PROBLEM DETAILS ▸ Check each line of the material below for "http", then copy the ones that contain it.

THE INPUT ▸
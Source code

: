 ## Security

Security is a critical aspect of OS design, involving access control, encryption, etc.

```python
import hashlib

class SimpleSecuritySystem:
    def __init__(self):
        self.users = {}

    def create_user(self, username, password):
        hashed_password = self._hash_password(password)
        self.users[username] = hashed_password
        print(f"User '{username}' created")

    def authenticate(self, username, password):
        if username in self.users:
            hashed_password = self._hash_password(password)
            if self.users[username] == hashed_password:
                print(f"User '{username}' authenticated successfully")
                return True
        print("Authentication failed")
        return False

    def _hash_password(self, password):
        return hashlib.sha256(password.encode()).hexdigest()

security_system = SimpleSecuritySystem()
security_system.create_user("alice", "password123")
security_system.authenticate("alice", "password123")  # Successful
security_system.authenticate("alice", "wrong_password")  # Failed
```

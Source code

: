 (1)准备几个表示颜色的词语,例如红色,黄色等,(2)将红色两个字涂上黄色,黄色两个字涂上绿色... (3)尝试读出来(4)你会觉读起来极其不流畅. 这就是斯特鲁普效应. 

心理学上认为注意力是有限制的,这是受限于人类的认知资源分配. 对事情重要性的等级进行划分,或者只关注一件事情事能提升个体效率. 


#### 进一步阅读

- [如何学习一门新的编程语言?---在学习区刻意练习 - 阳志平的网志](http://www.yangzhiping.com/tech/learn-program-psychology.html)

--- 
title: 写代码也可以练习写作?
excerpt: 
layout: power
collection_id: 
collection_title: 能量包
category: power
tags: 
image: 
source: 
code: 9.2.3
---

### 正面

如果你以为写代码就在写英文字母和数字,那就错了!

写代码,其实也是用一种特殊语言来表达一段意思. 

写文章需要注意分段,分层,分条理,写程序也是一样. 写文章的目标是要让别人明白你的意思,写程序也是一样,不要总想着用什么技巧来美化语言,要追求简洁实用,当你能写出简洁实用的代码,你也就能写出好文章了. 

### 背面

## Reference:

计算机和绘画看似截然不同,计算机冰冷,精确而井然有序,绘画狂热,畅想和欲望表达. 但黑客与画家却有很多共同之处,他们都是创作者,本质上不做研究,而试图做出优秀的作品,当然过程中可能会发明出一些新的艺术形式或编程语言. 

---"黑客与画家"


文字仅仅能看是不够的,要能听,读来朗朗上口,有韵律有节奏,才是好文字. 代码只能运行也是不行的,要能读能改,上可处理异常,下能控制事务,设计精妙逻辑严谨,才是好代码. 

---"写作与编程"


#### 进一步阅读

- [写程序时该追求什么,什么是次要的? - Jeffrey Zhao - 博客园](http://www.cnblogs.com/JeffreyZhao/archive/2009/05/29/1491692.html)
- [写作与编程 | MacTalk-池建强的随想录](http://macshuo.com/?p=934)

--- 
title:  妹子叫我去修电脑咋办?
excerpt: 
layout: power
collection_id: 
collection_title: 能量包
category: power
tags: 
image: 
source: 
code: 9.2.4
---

ANSWER ▸
- [如何学习一门新的编程语言?---在学习区刻意练习 - 阳志平的网志](http://www.yangzhiping.com/tech/learn-program-psychology.html)
- [写程序时该追求什么,什么是次要的? - Jeffrey Zhao - 博客园](http://www.cnblogs.com/JeffreyZhao/archive/2009/05/29/1491692.html)
- [写作与编程 | MacTalk-池建强的随想录](http://macshuo.com/?p=934)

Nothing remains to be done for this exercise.